Description of the task.
Return the records word for word. Pictures do not belong in the copy.

Start of Records

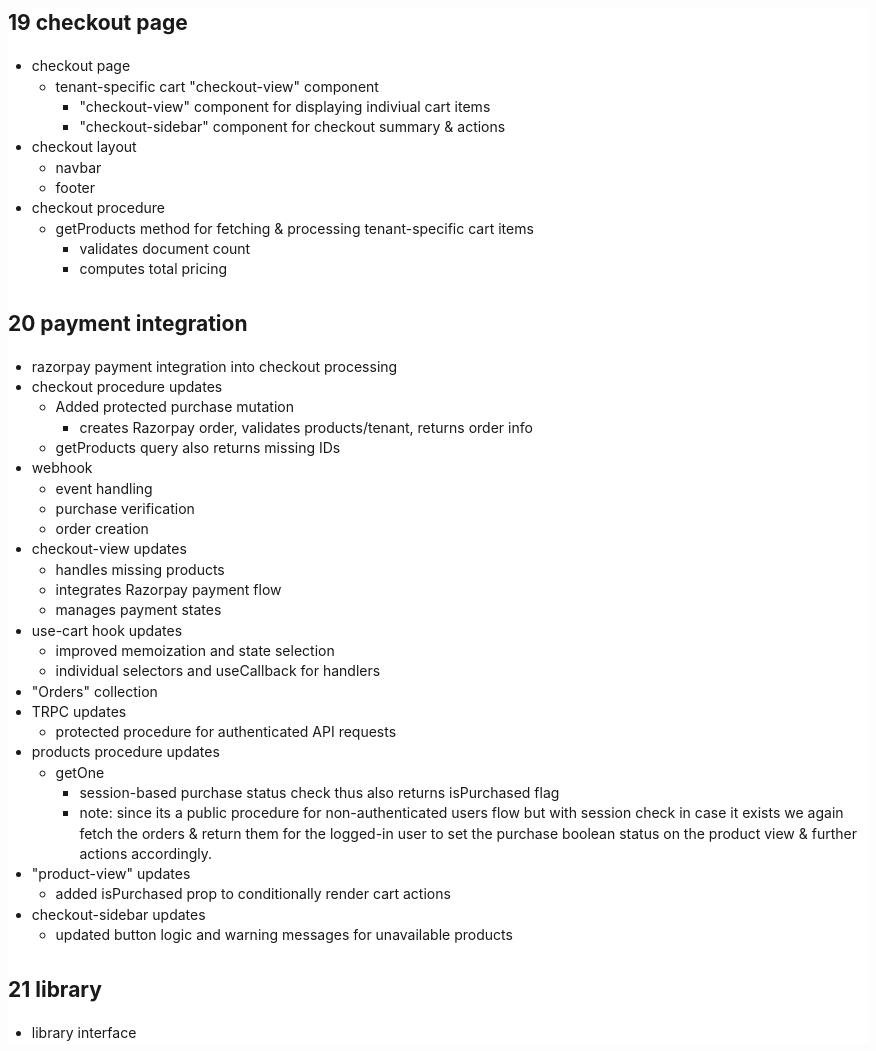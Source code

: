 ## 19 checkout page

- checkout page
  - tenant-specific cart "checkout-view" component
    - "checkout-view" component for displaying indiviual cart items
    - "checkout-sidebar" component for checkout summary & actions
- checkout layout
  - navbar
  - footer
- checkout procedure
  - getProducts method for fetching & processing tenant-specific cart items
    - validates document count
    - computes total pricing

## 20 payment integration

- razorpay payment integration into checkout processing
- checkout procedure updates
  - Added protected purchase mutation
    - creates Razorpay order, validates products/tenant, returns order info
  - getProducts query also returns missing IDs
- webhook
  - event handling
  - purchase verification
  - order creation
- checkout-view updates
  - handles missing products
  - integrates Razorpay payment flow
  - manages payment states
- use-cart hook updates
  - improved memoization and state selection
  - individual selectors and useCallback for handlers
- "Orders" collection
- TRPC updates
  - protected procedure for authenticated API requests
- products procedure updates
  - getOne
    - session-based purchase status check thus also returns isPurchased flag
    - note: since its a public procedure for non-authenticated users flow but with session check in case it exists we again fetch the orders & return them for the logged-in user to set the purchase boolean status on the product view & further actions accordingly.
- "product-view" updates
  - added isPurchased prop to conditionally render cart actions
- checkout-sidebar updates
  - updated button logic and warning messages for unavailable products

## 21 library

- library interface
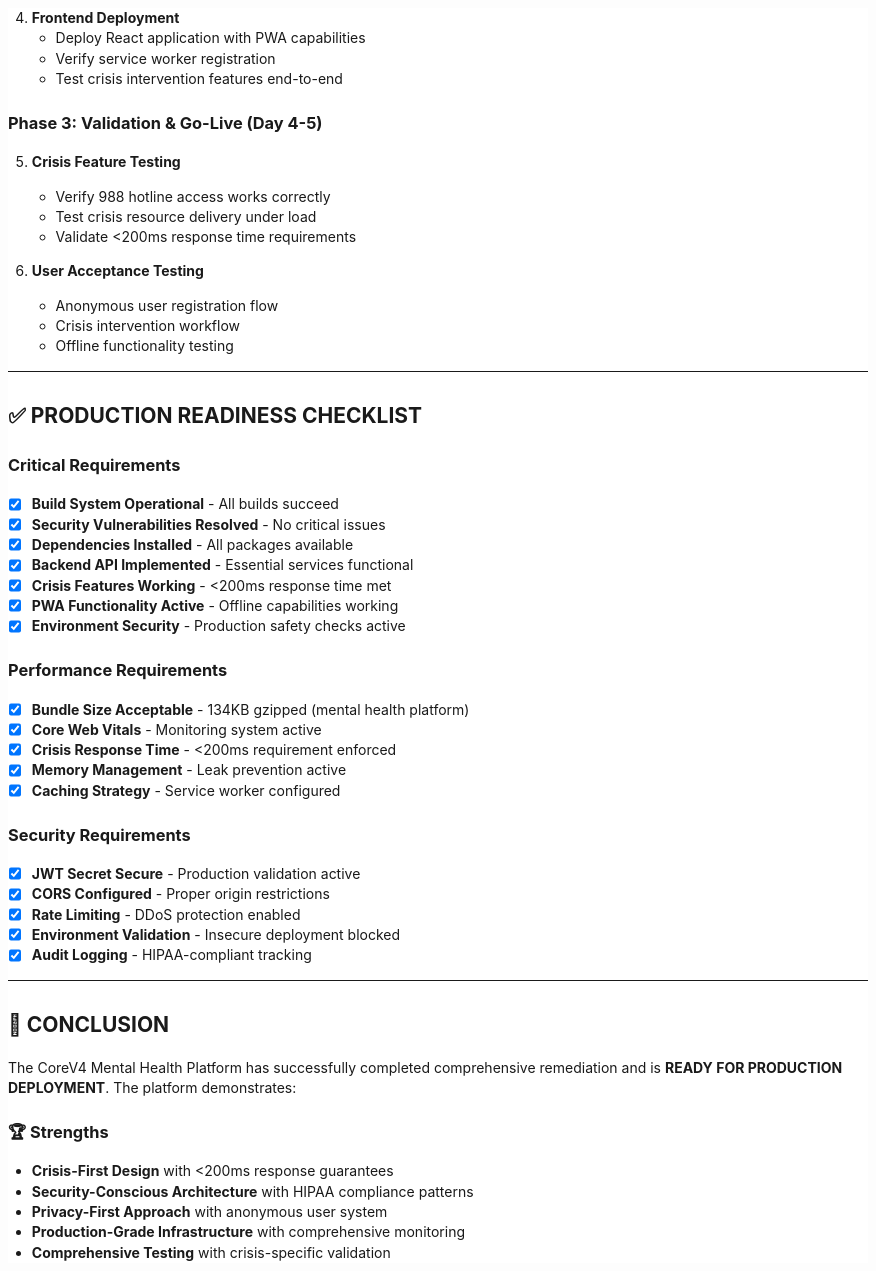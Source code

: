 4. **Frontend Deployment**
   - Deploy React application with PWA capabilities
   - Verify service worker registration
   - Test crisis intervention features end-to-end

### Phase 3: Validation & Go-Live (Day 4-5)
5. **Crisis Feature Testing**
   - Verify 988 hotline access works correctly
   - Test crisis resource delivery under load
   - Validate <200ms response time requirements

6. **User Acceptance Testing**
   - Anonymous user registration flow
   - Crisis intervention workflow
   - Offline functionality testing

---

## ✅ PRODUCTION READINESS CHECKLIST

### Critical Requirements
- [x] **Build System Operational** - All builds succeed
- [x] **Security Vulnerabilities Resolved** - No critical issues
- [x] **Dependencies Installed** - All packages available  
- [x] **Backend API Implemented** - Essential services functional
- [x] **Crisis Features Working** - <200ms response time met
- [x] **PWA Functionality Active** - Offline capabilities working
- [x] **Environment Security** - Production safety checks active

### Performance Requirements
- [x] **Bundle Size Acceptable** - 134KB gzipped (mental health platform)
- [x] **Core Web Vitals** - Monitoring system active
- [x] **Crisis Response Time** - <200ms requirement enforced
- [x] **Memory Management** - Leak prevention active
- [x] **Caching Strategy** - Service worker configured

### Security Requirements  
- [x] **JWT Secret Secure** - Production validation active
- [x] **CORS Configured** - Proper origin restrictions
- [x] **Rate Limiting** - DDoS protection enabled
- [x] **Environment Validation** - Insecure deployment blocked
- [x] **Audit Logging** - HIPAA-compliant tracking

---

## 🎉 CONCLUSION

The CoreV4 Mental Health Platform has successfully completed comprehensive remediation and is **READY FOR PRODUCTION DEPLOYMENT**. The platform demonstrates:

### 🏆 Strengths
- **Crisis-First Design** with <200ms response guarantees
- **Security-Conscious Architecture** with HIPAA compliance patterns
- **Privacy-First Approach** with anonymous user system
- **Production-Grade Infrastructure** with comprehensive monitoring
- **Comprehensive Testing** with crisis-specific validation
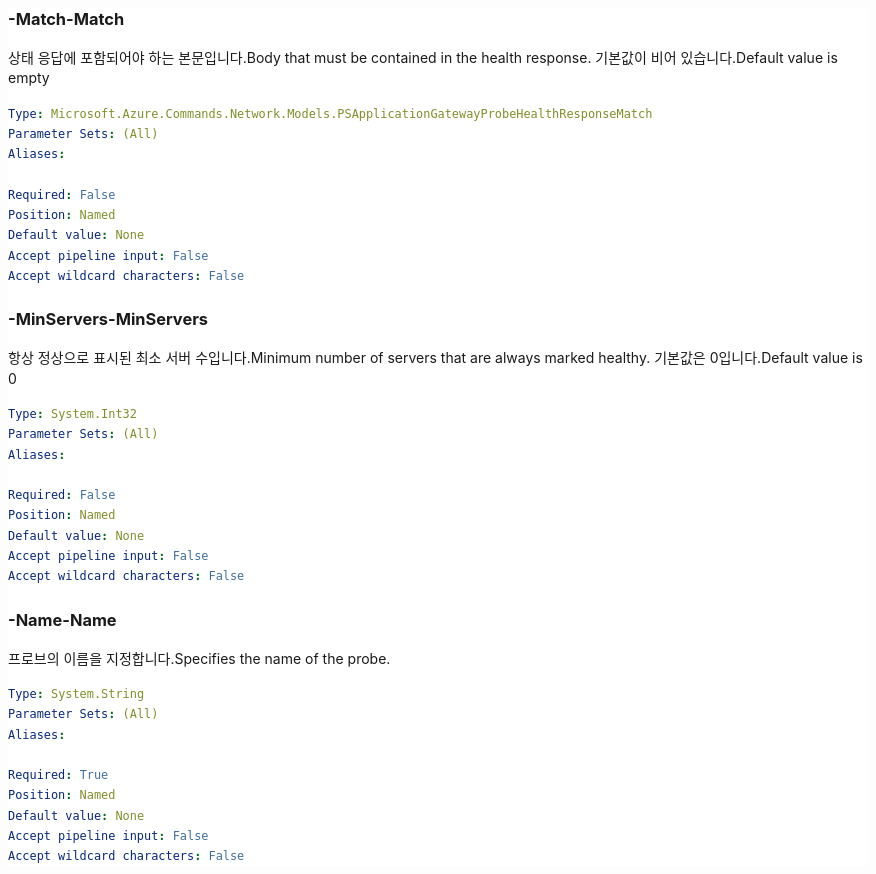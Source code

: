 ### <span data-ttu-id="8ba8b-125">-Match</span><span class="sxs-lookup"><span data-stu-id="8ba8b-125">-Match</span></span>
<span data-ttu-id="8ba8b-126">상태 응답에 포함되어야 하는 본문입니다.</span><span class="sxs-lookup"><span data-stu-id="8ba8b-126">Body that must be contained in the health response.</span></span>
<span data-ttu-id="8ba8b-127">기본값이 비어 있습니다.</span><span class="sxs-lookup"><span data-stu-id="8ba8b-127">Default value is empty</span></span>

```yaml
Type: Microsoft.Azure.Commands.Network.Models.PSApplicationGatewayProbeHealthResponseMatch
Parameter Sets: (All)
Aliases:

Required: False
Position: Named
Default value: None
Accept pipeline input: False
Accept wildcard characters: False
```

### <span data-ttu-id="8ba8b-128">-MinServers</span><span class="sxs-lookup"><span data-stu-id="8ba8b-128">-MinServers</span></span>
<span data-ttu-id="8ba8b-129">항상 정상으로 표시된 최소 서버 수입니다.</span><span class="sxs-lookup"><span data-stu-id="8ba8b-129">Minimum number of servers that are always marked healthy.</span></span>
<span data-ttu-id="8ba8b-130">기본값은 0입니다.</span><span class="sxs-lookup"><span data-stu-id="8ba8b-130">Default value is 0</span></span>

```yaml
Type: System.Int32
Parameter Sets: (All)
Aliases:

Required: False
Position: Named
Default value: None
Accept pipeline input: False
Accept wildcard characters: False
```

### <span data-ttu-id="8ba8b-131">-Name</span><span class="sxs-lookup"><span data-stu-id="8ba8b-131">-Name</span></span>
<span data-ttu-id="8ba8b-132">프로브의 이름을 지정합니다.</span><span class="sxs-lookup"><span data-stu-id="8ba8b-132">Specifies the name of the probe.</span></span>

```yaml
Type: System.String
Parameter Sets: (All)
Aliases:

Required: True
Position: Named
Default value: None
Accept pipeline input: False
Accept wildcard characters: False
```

End of Records

Response area.
Source code

: ## 19 checkout page

- checkout page
  - tenant-specific cart "checkout-view" component
    - "checkout-view" component for displaying indiviual cart items
    - "checkout-sidebar" component for checkout summary & actions
- checkout layout
  - navbar
  - footer
- checkout procedure
  - getProducts method for fetching & processing tenant-specific cart items
    - validates document count
    - computes total pricing

## 20 payment integration

- razorpay payment integration into checkout processing
- checkout procedure updates
  - Added protected purchase mutation
    - creates Razorpay order, validates products/tenant, returns order info
  - getProducts query also returns missing IDs
- webhook
  - event handling
  - purchase verification
  - order creation
- checkout-view updates
  - handles missing products
  - integrates Razorpay payment flow
  - manages payment states
- use-cart hook updates
  - improved memoization and state selection
  - individual selectors and useCallback for handlers
- "Orders" collection
- TRPC updates
  - protected procedure for authenticated API requests
- products procedure updates
  - getOne
    - session-based purchase status check thus also returns isPurchased flag
    - note: since its a public procedure for non-authenticated users flow but with session check in case it exists we again fetch the orders & return them for the logged-in user to set the purchase boolean status on the product view & further actions accordingly.
- "product-view" updates
  - added isPurchased prop to conditionally render cart actions
- checkout-sidebar updates
  - updated button logic and warning messages for unavailable products

## 21 library

- library interface
Source code

: 4. **Frontend Deployment**
   - Deploy React application with PWA capabilities
   - Verify service worker registration
   - Test crisis intervention features end-to-end

### Phase 3: Validation & Go-Live (Day 4-5)
5. **Crisis Feature Testing**
   - Verify 988 hotline access works correctly
   - Test crisis resource delivery under load
   - Validate <200ms response time requirements

6. **User Acceptance Testing**
   - Anonymous user registration flow
   - Crisis intervention workflow
   - Offline functionality testing

---

## ✅ PRODUCTION READINESS CHECKLIST

### Critical Requirements
- [x] **Build System Operational** - All builds succeed
- [x] **Security Vulnerabilities Resolved** - No critical issues
- [x] **Dependencies Installed** - All packages available  
- [x] **Backend API Implemented** - Essential services functional
- [x] **Crisis Features Working** - <200ms response time met
- [x] **PWA Functionality Active** - Offline capabilities working
- [x] **Environment Security** - Production safety checks active

### Performance Requirements
- [x] **Bundle Size Acceptable** - 134KB gzipped (mental health platform)
- [x] **Core Web Vitals** - Monitoring system active
- [x] **Crisis Response Time** - <200ms requirement enforced
- [x] **Memory Management** - Leak prevention active
- [x] **Caching Strategy** - Service worker configured

### Security Requirements  
- [x] **JWT Secret Secure** - Production validation active
- [x] **CORS Configured** - Proper origin restrictions
- [x] **Rate Limiting** - DDoS protection enabled
- [x] **Environment Validation** - Insecure deployment blocked
- [x] **Audit Logging** - HIPAA-compliant tracking

---

## 🎉 CONCLUSION

The CoreV4 Mental Health Platform has successfully completed comprehensive remediation and is **READY FOR PRODUCTION DEPLOYMENT**. The platform demonstrates:

### 🏆 Strengths
- **Crisis-First Design** with <200ms response guarantees
- **Security-Conscious Architecture** with HIPAA compliance patterns
- **Privacy-First Approach** with anonymous user system
- **Production-Grade Infrastructure** with comprehensive monitoring
- **Comprehensive Testing** with crisis-specific validation
Source code

: ### <span data-ttu-id="8ba8b-125">-Match</span><span class="sxs-lookup"><span data-stu-id="8ba8b-125">-Match</span></span>
<span data-ttu-id="8ba8b-126">상태 응답에 포함되어야 하는 본문입니다.</span><span class="sxs-lookup"><span data-stu-id="8ba8b-126">Body that must be contained in the health response.</span></span>
<span data-ttu-id="8ba8b-127">기본값이 비어 있습니다.</span><span class="sxs-lookup"><span data-stu-id="8ba8b-127">Default value is empty</span></span>

```yaml
Type: Microsoft.Azure.Commands.Network.Models.PSApplicationGatewayProbeHealthResponseMatch
Parameter Sets: (All)
Aliases:

Required: False
Position: Named
Default value: None
Accept pipeline input: False
Accept wildcard characters: False
```

### <span data-ttu-id="8ba8b-128">-MinServers</span><span class="sxs-lookup"><span data-stu-id="8ba8b-128">-MinServers</span></span>
<span data-ttu-id="8ba8b-129">항상 정상으로 표시된 최소 서버 수입니다.</span><span class="sxs-lookup"><span data-stu-id="8ba8b-129">Minimum number of servers that are always marked healthy.</span></span>
<span data-ttu-id="8ba8b-130">기본값은 0입니다.</span><span class="sxs-lookup"><span data-stu-id="8ba8b-130">Default value is 0</span></span>

```yaml
Type: System.Int32
Parameter Sets: (All)
Aliases:

Required: False
Position: Named
Default value: None
Accept pipeline input: False
Accept wildcard characters: False
```

### <span data-ttu-id="8ba8b-131">-Name</span><span class="sxs-lookup"><span data-stu-id="8ba8b-131">-Name</span></span>
<span data-ttu-id="8ba8b-132">프로브의 이름을 지정합니다.</span><span class="sxs-lookup"><span data-stu-id="8ba8b-132">Specifies the name of the probe.</span></span>

```yaml
Type: System.String
Parameter Sets: (All)
Aliases:

Required: True
Position: Named
Default value: None
Accept pipeline input: False
Accept wildcard characters: False
```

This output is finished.